Le train qu’il prit, Le Campesino, l’appelle aujourd’hui le « train fou ». Il allait d’un côté et de l’autre, avançait et reculait au hasard des ordres et des contrordres. Le froid était terrible. Il fallait détruire les toits et les sièges pour allumer des braseros installés à l’intérieur des wagons. Le « train fou » s’arrêtait parfois dans un village. Les voyageurs descendaient et raflaient alors tout ce qu’ils pouvaient, prenant d’assaut les fermes et les silos de pommes de terre. Il fallait se défendre contre les déserteurs qui tentaient sans cesse de monter dans les compartiments. Jour et nuit, le « train fou » roulait au milieu d’un pays en pleine anarchie. A Tachkent, il y avait plus d’un million et demi de fuyards : vieillards, enfants abandonnés, femmes sans défense. Et les rues étaient pleines de cadavres que personne ne songeait à enterrer. La prostitution et le banditisme se généralisaient. Des groupes de trente à quarante personnes se formaient pour défendre leurs vêtements. Quand arrivait une bande, il y avait combat et les vaincus n’avaient d’autres ressources que de se faire bandits à leur tour.
— Mais la décomposition ne devait atteindre son point culminant qu’avec l’arrivée des troupes allemandes devant Stalingrad, dit aujourd’hui El Campesino. Nourritures et objets, jeunes filles de douze ans ou femmes mariées, influence et protections officielles, documents authentiques, authentiques ou non, tout pouvait s’acheter ou se vendre à l’époque. L’U.R.S.S. était devenue un immense lupanar et un marché noir colossal. La N.K.V.D. m’avait fixé comme lieu de résidence la ville de Kokant, non loin de la chaîne montagneuse du Turkestan.
— De quoi viviez-vous ?
— De banditisme, comme les autres. Je voulais m’évader et j’avais besoin d’une somme importante. Pour cela, il n’y avait qu’un moyen : voler. Officiellement, j’exerçais la profession de tueur de chiens. Dans son livre J’ai perdu la foi à Moscou, Enrique Castro Delsardo dit que je volais des chiens pour en revendre la peau et la chair. C’est exact. C’est même grâce à la viande des chiens policiers – les mieux nourris, bien sûr – que la mère de Castro n’est pas morte de faim. Au début d’octobre 1943, je résolus de partir pour Moscou. Je m’étais constitué une bonne réserve de vodka : cela rend les contrôleurs plus aimables. Pour éviter les questions gênantes, j’avais mis au point un stratagème. Quand les policiers arrivaient dans le wagon, je faisais semblant de cacher quelque chose dans ma musette. Evidemment, ils me bondissaient dessus et découvraient… ma photographie en général de l’armée espagnole. Le réflexe était immédiat : ils me saluaient et me laissaient passer. Je retrouvai ma femme à Moscou, mais n’osai pas aller coucher chez elle.

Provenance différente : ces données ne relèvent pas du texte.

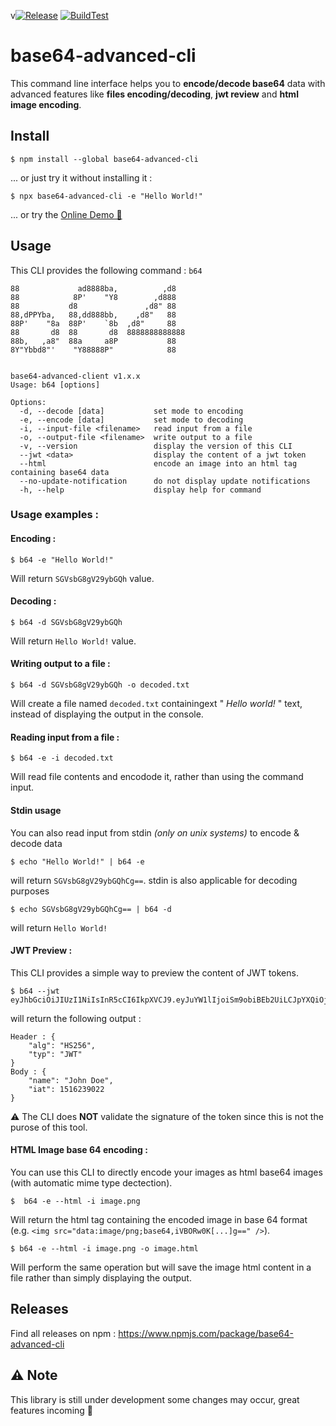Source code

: v[![Release](https://github.com/Acuao/base64-advanced-cli/actions/workflows/release.yml/badge.svg)](https://github.com/Acuao/base64-advanced-cli/actions/workflows/release.yml)
[![BuildTest](https://github.com/Acuao/base64-advanced-cli/actions/workflows/buildTest.yml/badge.svg)](https://github.com/Acuao/base64-advanced-cli/actions/workflows/buildTest.yml)

# base64-advanced-cli
This command line interface helps you to **encode/decode base64** data with advanced features like **files encoding/decoding**,  **jwt review** and **html image encoding**.

## Install

```
$ npm install --global base64-advanced-cli
```


... or just try it without installing it :
```
$ npx base64-advanced-cli -e "Hello World!"
```

... or try the [Online Demo 💪](https://stackblitz.com/edit/base64-advanced-cli?file=README.txt)



## Usage

This CLI provides the following command : `b64`

```
88             ad8888ba,          ,d8    
88            8P'    "Y8        ,d888    
88           d8               ,d8" 88    
88,dPPYba,   88,dd888bb,    ,d8"   88    
88P'    "8a  88P'    `8b  ,d8"     88    
88       d8  88       d8  8888888888888  
88b,   ,a8"  88a     a8P           88    
8Y"Ybbd8"'    "Y88888P"            88    
                                         
                                         
base64-advanced-client v1.x.x
Usage: b64 [options]

Options:
  -d, --decode [data]           set mode to encoding
  -e, --encode [data]           set mode to decoding
  -i, --input-file <filename>   read input from a file
  -o, --output-file <filename>  write output to a file
  -v, --version                 display the version of this CLI
  --jwt <data>                  display the content of a jwt token
  --html                        encode an image into an html tag containing base64 data
  --no-update-notification      do not display update notifications
  -h, --help                    display help for command
```

### Usage examples :

#### Encoding :
```
$ b64 -e "Hello World!"
```
Will return `SGVsbG8gV29ybGQh` value.

#### Decoding :

```
$ b64 -d SGVsbG8gV29ybGQh
```
Will return `Hello World!` value.

#### Writing output to a file :
```
$ b64 -d SGVsbG8gV29ybGQh -o decoded.txt
```

Will create a file named `decoded.txt` containingext " *Hello world!* " text, instead of displaying the output in the console.

#### Reading input from a file :
```
$ b64 -e -i decoded.txt
```
Will read file contents and encodode it, rather than using the command input.


#### Stdin usage
You can also read input from stdin _(only on unix systems)_ to encode & decode data
```
$ echo "Hello World!" | b64 -e
```
will return `SGVsbG8gV29ybGQhCg==`.
stdin is also applicable for decoding purposes
```
$ echo SGVsbG8gV29ybGQhCg== | b64 -d
```
will return `Hello World!`
#### JWT Preview :
This CLI provides a simple way to preview the content of JWT tokens.
```
$ b64 --jwt eyJhbGciOiJIUzI1NiIsInR5cCI6IkpXVCJ9.eyJuYW1lIjoiSm9obiBEb2UiLCJpYXQiOjE1MTYyMzkwMjJ9.hqWGSaFpvbrXkOWc6lrnffhNWR19W_S1YKFBx2arWBk
```
will return the following output :
```
Header : {
    "alg": "HS256",
    "typ": "JWT"
}
Body : {
    "name": "John Doe",
    "iat": 1516239022
}
```
:warning: The CLI does **NOT** validate the signature of the token since this is not the purose of this tool.

#### HTML Image base 64 encoding :
You can use this CLI to directly encode your images as html base64 images (with automatic mime type dectection).
```
$  b64 -e --html -i image.png
```
Will return the html tag containing the encoded image in base 64 format (e.g. `<img src="data:image/png;base64,iVBORw0K[...]g==" />`).
```
$ b64 -e --html -i image.png -o image.html
```
Will perform the same operation but will save the image html content in a file rather than simply displaying the output.

## Releases
Find all releases on npm : https://www.npmjs.com/package/base64-advanced-cli

##  :warning: Note
This library is still under development some changes may occur, great features incoming :muscle:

Je passais donc mes nuits chez des femmes de rencontre. La prostitution est officiellement interdite en U.R.S.S., mais les marchés sont pleins de femmes qui s’y livrent. Ce n’était pas une existence durable. Aussi, pour essayer de régulariser ma situation, je décidai de me présenter avec ma compagne à la direction du Parti communiste espagnol. J’y trouvai un communiste de Valence, Uribes et les colonels Gordon et Galan. La discussion éclata aussitôt. Le ton monta très vite. Attirés par le bruit, la Pasionaria et Lister arrivèrent. Ce fut une sacrée empoignade.

 

À ce souvenir, El Campesino hoche la tête, se tape sur les cuisses et a un étrange rire silencieux qui lui retrousse les lèvres et montre ses dents pointues.
— Ils m’avouèrent que c’étaient eux qui m’avaient fait envoyer en exil. Devant l’avance allemande, ils s’étaient enfuis à Oufa où s’était réfugiée une partie du gouvernement soviétique. Les premiers succès russes les avaient vus revenir dans la capitale où ils tiraient leur puissance des services qu’ils rendaient à la N.K.V.D. Je leur criai « Un jour le peuple espagnol vous demandera compte de tous les crimes que vous avez commis en Espagne et en U.R.S.S. »
— C’est possible, dit la Pasionaria, mais tu ne seras plus là pour nous accuser. »
Ma femme pleurait.
— Allons-nous-en, tu n’obtiendras rien de ces tigres.
— Tu paieras cher l’aide que tu accordes à ce chien de trotskyste, lui criait la Pasionaria.
Le pire était à redouter. Je fis plusieurs tentatives pour entrer dans l’armée polonaise qu’on était en train d’organiser dans les environs de Moscou. En vain. J’écrivis une lettre à Staline :
« Il me parait indigne, pendant que le peuple russe saigne sur les champs de bataille dans une lutte à mort avec le nazisme, qu’un homme comme moi, qui a fait ses preuves pendant la guerre d’Espagne, reste inactif dans les rues de Moscou. Si l’on prouve que je suis un contrerévolutionnaire, qu’on me fusille sans tarder. Dans le cas contraire, qu’on m’utilise pour la lutte. »
En guise de réponse, deux jours plus tard, deux colonels de l’état-major vinrent me chercher. On m’amena dans un des immeubles de la N.K.V.D. où se rendait parfois Béria lui-même. Pendant six jours, je fus soumis à un interrogatoire méthodique. Parfois aimables et amicaux, ils m’offraient des cigarettes; puis, brusquement, changeant de manières, ils se montraient brutaux, insultants, menaçants. Au bout de la semaine, ils proposèrent que mon affaire soit réglée par le Komintern. C’était me livrer à mes pires ennemis. En rentrant chez moi, je me dis qu’il ne me restait vraiment plus qu’une chance de salut la fuite.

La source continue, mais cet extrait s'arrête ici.